If a parent of a disabled child believes that their child has been discriminated against by a school setting, they can appeal to the first-tier tribunal or, in certain cases, to local admissions panels. Where the case involves a provider that is not a school, a discrimination claim is heard in the county court.
I take on board the comment made by the hon. Member for North West Durham that she does not intend to create a criminal offence through the amendment. I therefore suggest that when we look at the model agreement that local authorities have with providers delivering the free entitlement, we make the situation quite clear to them and draw their attention to the Equality Act requirement.
The hon. Lady raised a point about the confidence of the workforce to deal with the situation, which is not strictly a legal matter. We intend to look at that as part of the workforce strategy that I committed to on Tuesday. That will build on the requirement that already exists in the early years foundation stage. The significant funding that we give to voluntary and community service organisations can support providers in the workforce to develop confidence and skills.

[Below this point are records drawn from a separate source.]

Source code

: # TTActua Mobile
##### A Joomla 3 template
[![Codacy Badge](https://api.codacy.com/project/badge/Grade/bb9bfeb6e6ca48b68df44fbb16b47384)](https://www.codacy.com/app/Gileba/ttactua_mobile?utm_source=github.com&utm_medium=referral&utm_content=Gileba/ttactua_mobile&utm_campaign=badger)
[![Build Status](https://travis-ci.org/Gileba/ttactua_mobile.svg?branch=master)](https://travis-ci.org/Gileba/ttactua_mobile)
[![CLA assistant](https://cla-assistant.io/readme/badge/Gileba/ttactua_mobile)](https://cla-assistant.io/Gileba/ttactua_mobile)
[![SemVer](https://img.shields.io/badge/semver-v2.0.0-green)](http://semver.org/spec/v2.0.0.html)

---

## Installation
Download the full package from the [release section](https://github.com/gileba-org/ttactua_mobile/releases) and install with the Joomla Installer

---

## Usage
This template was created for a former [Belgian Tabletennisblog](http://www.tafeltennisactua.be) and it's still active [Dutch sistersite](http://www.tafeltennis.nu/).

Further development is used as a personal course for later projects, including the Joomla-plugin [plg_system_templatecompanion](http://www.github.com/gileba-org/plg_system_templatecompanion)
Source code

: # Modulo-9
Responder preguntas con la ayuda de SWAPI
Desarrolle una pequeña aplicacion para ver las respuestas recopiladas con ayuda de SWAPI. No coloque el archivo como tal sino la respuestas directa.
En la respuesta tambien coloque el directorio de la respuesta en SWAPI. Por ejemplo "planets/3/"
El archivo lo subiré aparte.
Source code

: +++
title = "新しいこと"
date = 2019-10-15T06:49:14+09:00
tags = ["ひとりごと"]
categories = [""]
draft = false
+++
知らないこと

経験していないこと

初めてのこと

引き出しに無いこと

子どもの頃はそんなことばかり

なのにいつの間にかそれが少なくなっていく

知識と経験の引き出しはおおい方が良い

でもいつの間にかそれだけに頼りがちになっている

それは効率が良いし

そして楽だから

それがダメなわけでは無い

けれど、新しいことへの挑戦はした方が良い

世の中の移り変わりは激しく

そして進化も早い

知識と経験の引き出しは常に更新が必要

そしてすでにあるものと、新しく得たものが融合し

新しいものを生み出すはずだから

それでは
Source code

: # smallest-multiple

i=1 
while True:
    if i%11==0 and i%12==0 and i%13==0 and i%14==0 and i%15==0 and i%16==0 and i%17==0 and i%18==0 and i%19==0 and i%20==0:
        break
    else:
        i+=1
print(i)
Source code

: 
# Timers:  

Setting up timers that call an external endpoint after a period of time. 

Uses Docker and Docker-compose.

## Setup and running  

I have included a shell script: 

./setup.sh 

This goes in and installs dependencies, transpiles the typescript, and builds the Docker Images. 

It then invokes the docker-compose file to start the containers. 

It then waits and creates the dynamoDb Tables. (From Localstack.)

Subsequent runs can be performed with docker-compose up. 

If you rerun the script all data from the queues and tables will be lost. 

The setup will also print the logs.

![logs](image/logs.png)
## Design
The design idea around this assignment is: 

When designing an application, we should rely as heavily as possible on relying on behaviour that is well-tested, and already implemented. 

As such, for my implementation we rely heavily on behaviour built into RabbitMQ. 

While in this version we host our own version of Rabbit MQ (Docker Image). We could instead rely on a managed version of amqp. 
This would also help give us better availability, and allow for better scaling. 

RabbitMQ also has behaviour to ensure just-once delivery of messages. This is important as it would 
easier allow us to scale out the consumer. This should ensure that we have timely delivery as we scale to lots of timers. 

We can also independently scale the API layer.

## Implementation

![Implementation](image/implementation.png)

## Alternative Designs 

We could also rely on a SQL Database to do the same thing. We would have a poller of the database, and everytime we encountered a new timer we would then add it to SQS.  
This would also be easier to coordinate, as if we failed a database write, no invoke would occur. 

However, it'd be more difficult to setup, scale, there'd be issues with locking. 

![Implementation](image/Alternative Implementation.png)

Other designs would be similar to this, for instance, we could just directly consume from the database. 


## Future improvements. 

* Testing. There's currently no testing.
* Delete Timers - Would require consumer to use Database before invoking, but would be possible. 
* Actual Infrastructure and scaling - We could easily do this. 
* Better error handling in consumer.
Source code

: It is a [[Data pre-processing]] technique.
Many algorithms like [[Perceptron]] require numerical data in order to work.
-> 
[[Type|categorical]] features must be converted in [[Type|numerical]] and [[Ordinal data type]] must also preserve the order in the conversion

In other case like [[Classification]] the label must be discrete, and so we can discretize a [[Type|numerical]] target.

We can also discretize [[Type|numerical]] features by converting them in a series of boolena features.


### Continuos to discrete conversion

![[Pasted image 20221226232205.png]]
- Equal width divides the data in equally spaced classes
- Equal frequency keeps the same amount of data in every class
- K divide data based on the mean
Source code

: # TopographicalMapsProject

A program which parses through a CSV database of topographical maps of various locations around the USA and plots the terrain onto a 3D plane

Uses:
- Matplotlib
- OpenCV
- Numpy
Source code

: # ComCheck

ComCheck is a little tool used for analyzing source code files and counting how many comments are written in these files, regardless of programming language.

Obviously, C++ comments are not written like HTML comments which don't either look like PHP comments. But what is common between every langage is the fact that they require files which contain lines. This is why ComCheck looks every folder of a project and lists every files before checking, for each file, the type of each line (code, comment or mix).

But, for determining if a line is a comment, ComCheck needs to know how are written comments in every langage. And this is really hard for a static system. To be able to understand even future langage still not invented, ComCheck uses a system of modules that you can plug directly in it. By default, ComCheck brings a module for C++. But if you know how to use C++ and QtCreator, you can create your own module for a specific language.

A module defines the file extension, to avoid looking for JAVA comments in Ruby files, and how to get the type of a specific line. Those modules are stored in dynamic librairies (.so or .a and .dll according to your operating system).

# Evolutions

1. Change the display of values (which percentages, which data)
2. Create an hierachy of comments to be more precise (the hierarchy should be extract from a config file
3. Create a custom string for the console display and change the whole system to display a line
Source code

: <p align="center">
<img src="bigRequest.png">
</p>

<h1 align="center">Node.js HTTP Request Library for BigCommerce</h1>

On that basis, and given that the hon. Lady’s amendment would not really achieve what she wanted to achieve, I urge her to withdraw it.
I am happy to do that. I have made my point. We are going to talk about this collectively, and we will find a way forward. I just want to point out very clearly that the unreasonable refusal of childcare places for children with disabilities is covered in the Equality Act 2010 and the Disability Discrimination Act 1995, yet it still happens. We would not accept that if the child were black, or for any other kind of child. I beg to ask leave to withdraw the amendment.
Amendment, by leave, withdrawn.
Amendment made: 4, in clause 3, page 3, line 46, leave out subsection (3).—(Mr Gyimah.)
This amendment removes the provision which requires the Secretary of State to make provision, in regulations, to ensure that childcare is made available for parents who have alternative working patterns and during the school holidays.
Ordered, That further consideration be now adjourned. —(Margot James.)